Top of DATA SUPPLIED

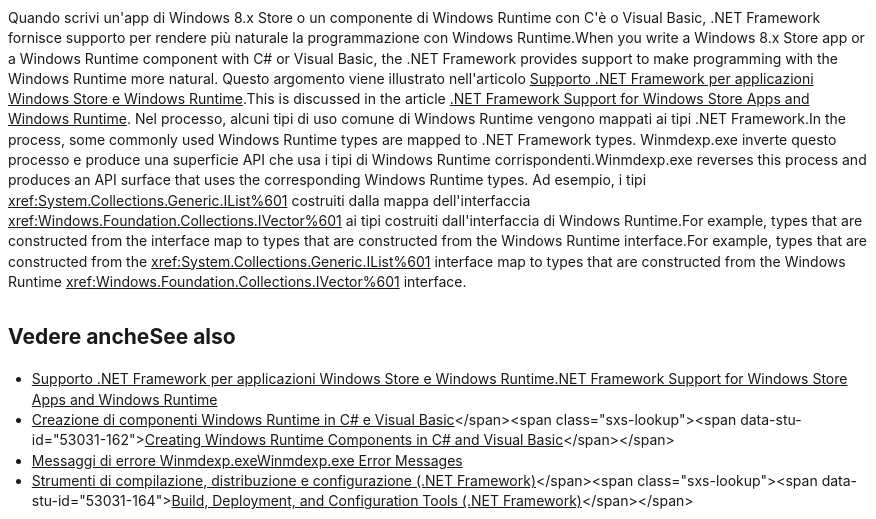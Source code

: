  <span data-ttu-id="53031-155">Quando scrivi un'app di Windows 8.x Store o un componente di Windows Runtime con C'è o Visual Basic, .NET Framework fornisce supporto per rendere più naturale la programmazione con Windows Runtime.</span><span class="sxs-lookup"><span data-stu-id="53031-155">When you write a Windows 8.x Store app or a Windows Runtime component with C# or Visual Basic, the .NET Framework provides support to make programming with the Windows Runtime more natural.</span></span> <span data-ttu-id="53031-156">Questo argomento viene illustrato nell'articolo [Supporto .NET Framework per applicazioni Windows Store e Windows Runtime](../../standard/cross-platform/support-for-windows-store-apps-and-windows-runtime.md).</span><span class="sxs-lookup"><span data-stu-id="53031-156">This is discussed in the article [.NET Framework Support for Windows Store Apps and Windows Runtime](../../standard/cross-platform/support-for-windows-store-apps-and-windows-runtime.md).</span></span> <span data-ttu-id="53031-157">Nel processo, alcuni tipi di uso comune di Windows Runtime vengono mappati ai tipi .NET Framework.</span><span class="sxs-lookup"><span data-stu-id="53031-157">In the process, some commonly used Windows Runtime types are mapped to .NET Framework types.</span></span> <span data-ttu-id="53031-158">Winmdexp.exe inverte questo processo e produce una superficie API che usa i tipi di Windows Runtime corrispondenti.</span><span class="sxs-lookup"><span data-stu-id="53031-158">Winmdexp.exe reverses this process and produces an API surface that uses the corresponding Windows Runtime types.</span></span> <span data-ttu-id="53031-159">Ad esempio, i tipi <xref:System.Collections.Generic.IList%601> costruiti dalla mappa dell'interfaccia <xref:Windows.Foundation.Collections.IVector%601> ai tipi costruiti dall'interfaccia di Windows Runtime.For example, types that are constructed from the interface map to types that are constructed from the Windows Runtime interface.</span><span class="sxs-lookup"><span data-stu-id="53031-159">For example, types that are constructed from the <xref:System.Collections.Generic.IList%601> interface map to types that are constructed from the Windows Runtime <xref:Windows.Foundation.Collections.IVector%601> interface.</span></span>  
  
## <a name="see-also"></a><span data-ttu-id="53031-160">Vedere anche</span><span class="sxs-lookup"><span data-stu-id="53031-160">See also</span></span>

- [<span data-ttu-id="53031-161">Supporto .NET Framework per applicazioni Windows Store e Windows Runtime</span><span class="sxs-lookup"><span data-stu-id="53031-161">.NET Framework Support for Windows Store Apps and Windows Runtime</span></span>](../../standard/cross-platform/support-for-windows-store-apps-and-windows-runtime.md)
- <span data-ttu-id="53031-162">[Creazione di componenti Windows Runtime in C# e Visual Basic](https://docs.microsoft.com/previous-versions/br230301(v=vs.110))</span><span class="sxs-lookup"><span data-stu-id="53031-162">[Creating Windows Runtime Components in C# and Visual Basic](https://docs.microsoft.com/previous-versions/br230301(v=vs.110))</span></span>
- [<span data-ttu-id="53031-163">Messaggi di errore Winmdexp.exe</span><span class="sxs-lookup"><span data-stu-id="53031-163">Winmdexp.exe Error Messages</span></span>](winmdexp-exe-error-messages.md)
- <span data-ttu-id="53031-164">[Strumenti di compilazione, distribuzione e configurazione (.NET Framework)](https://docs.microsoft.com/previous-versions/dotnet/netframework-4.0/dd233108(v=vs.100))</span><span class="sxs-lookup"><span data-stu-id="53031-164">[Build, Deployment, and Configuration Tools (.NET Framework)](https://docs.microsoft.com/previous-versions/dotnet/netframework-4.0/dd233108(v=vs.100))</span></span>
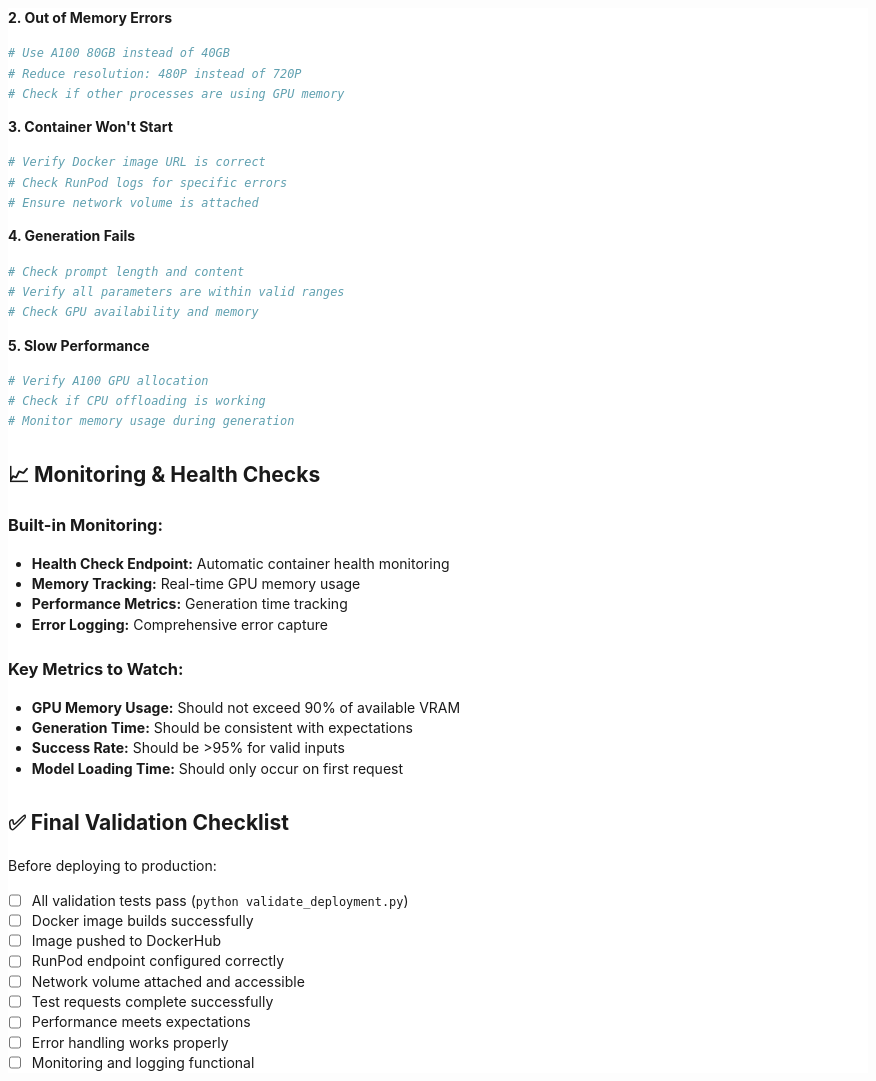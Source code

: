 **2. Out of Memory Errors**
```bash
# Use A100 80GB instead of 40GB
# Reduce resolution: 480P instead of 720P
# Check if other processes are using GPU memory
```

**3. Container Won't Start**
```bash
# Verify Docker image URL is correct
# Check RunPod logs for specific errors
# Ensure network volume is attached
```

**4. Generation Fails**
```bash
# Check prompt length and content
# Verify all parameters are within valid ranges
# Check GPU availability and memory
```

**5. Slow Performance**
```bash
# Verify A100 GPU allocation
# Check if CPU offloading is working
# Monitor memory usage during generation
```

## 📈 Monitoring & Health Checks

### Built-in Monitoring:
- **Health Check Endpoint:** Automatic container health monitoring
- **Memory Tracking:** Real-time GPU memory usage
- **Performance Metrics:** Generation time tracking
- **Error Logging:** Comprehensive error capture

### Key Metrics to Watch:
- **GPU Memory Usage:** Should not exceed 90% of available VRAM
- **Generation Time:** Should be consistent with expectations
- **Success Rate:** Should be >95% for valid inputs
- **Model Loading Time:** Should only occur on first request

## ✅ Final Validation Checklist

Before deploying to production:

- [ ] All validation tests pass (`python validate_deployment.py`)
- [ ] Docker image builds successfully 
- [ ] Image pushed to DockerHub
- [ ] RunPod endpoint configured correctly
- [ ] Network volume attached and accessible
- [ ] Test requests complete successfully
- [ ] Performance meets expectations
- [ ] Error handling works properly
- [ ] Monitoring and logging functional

Bottom of DATA SUPPLIED

*TASK DESCRIPTION*.
Search the material above for the word "RunPod", and return each line that holds it.

*OUTPUT OF THE TASK*.
# Check RunPod logs for specific errors
- [ ] RunPod endpoint configured correctly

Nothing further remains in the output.